┌──

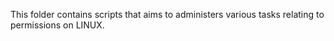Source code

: This folder contains scripts that aims to administers various tasks relating to permissions on LINUX.
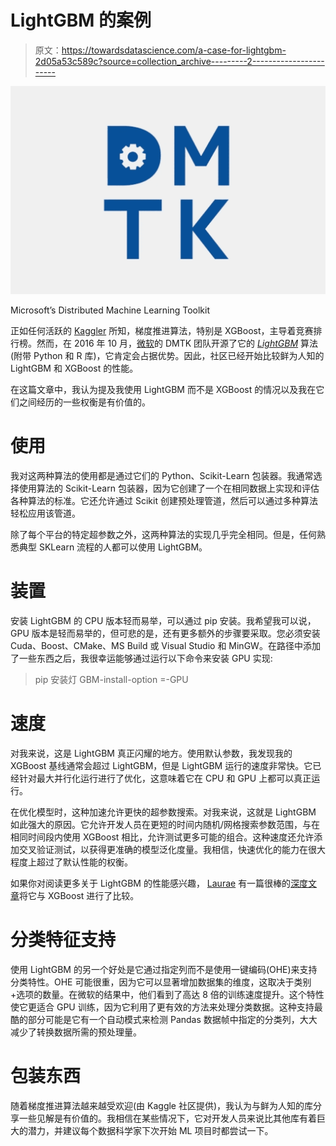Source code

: # LightGBM 的案例

> 原文：<https://towardsdatascience.com/a-case-for-lightgbm-2d05a53c589c?source=collection_archive---------2----------------------->

![](img/05e95cd39d67af5e4ab7c0ef86a252e9.png)

Microsoft’s Distributed Machine Learning Toolkit

正如任何活跃的 [Kaggler](https://www.kaggle.com/) 所知，梯度推进算法，特别是 XGBoost，主导着竞赛排行榜。然而，在 2016 年 10 月，[微软](https://medium.com/u/940e606ec51a?source=post_page-----2d05a53c589c--------------------------------)的 DMTK 团队开源了它的 [*LightGBM*](https://github.com/Microsoft/LightGBM) 算法(附带 Python 和 R 库)，它肯定会占据优势。因此，社区已经开始比较鲜为人知的 LightGBM 和 XGBoost 的性能。

在这篇文章中，我认为提及我使用 LightGBM 而不是 XGBoost 的情况以及我在它们之间经历的一些权衡是有价值的。

# 使用

我对这两种算法的使用都是通过它们的 Python、Scikit-Learn 包装器。我通常选择使用算法的 Scikit-Learn 包装器，因为它创建了一个在相同数据上实现和评估各种算法的标准。它还允许通过 Scikit 创建预处理管道，然后可以通过多种算法轻松应用该管道。

除了每个平台的特定超参数之外，这两种算法的实现几乎完全相同。但是，任何熟悉典型 SKLearn 流程的人都可以使用 LightGBM。

# 装置

安装 LightGBM 的 CPU 版本轻而易举，可以通过 pip 安装。我希望我可以说，GPU 版本是轻而易举的，但可悲的是，还有更多额外的步骤要采取。您必须安装 Cuda、Boost、CMake、MS Build 或 Visual Studio 和 MinGW。在路径中添加了一些东西之后，我很幸运能够通过运行以下命令来安装 GPU 实现:

> pip 安装灯 GBM-install-option =-GPU

# 速度

对我来说，这是 LightGBM 真正闪耀的地方。使用默认参数，我发现我的 XGBoost 基线通常会超过 LightGBM，但是 LightGBM 运行的速度非常快。它已经针对最大并行化运行进行了优化，这意味着它在 CPU 和 GPU 上都可以真正运行。

在优化模型时，这种加速允许更快的超参数搜索。对我来说，这就是 LightGBM 如此强大的原因。它允许开发人员在更短的时间内随机/网格搜索参数范围，与在相同时间段内使用 XGBoost 相比，允许测试更多可能的组合。这种速度还允许添加交叉验证测试，以获得更准确的模型泛化度量。我相信，快速优化的能力在很大程度上超过了默认性能的权衡。

如果你对阅读更多关于 LightGBM 的性能感兴趣， [Laurae](https://medium.com/u/1ff412f60adb?source=post_page-----2d05a53c589c--------------------------------) 有一篇很棒的[深度文章](https://medium.com/implodinggradients/benchmarking-lightgbm-how-fast-is-lightgbm-vs-xgboost-15d224568031)将它与 XGBoost 进行了比较。

# 分类特征支持

使用 LightGBM 的另一个好处是它通过指定列而不是使用一键编码(OHE)来支持分类特性。OHE 可能很重，因为它可以显著增加数据集的维度，这取决于类别+选项的数量。在微软的结果中，他们看到了高达 8 倍的训练速度提升。这个特性使它更适合 GPU 训练，因为它利用了更有效的方法来处理分类数据。这种支持最酷的部分可能是它有一个自动模式来检测 Pandas 数据帧中指定的分类列，大大减少了转换数据所需的预处理量。

# 包装东西

随着梯度推进算法越来越受欢迎(由 Kaggle 社区提供)，我认为与鲜为人知的库分享一些见解是有价值的。我相信在某些情况下，它对开发人员来说比其他库有着巨大的潜力，并建议每个数据科学家下次开始 ML 项目时都尝试一下。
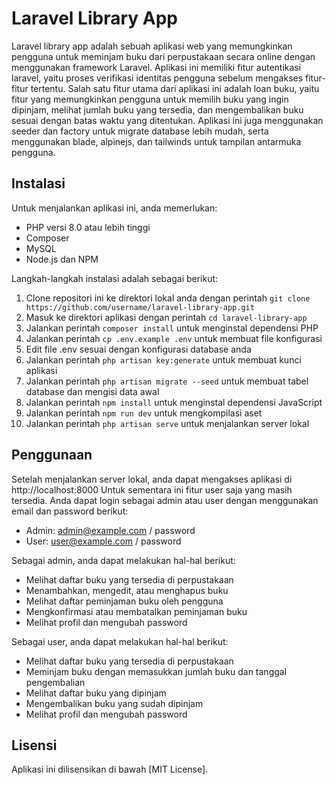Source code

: # Laravel Library App

Laravel library app adalah sebuah aplikasi web yang memungkinkan pengguna untuk meminjam buku dari perpustakaan secara online dengan menggunakan framework Laravel. Aplikasi ini memiliki fitur autentikasi laravel, yaitu proses verifikasi identitas pengguna sebelum mengakses fitur-fitur tertentu. Salah satu fitur utama dari aplikasi ini adalah loan buku, yaitu fitur yang memungkinkan pengguna untuk memilih buku yang ingin dipinjam, melihat jumlah buku yang tersedia, dan mengembalikan buku sesuai dengan batas waktu yang ditentukan. Aplikasi ini juga menggunakan seeder dan factory untuk migrate database lebih mudah, serta menggunakan blade, alpinejs, dan tailwinds untuk tampilan antarmuka pengguna.

## Instalasi

Untuk menjalankan aplikasi ini, anda memerlukan:

- PHP versi 8.0 atau lebih tinggi
- Composer
- MySQL
- Node.js dan NPM

Langkah-langkah instalasi adalah sebagai berikut:

1. Clone repositori ini ke direktori lokal anda dengan perintah `git clone https://github.com/username/laravel-library-app.git`
2. Masuk ke direktori aplikasi dengan perintah `cd laravel-library-app`
3. Jalankan perintah `composer install` untuk menginstal dependensi PHP
4. Jalankan perintah `cp .env.example .env` untuk membuat file konfigurasi
5. Edit file .env sesuai dengan konfigurasi database anda
6. Jalankan perintah `php artisan key:generate` untuk membuat kunci aplikasi
7. Jalankan perintah `php artisan migrate --seed` untuk membuat tabel database dan mengisi data awal
8. Jalankan perintah `npm install` untuk menginstal dependensi JavaScript
9. Jalankan perintah `npm run dev` untuk mengkompilasi aset
10. Jalankan perintah `php artisan serve` untuk menjalankan server lokal

## Penggunaan

Setelah menjalankan server lokal, anda dapat mengakses aplikasi di http://localhost:8000
Untuk sementara ini fitur user saja yang masih tersedia.
Anda dapat login sebagai admin atau user dengan menggunakan email dan password berikut:

- Admin: admin@example.com / password
- User: user@example.com / password

Sebagai admin, anda dapat melakukan hal-hal berikut:

- Melihat daftar buku yang tersedia di perpustakaan
- Menambahkan, mengedit, atau menghapus buku
- Melihat daftar peminjaman buku oleh pengguna
- Mengkonfirmasi atau membatalkan peminjaman buku
- Melihat profil dan mengubah password

Sebagai user, anda dapat melakukan hal-hal berikut:

- Melihat daftar buku yang tersedia di perpustakaan
- Meminjam buku dengan memasukkan jumlah buku dan tanggal pengembalian
- Melihat daftar buku yang dipinjam
- Mengembalikan buku yang sudah dipinjam
- Melihat profil dan mengubah password

## Lisensi
Aplikasi ini dilisensikan di bawah [MIT License].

└──

__Your goal__:
Check each line of the records for "对我来说" and copy the ones that contain it.

__Result for this exercise__:
对我来说，这是 LightGBM 真正闪耀的地方。使用默认参数，我发现我的 XGBoost 基线通常会超过 LightGBM，但是 LightGBM 运行的速度非常快。它已经针对最大并行化运行进行了优化，这意味着它在 CPU 和 GPU 上都可以真正运行。
在优化模型时，这种加速允许更快的超参数搜索。对我来说，这就是 LightGBM 如此强大的原因。它允许开发人员在更短的时间内随机/网格搜索参数范围，与在相同时间段内使用 XGBoost 相比，允许测试更多可能的组合。这种速度还允许添加交叉验证测试，以获得更准确的模型泛化度量。我相信，快速优化的能力在很大程度上超过了默认性能的权衡。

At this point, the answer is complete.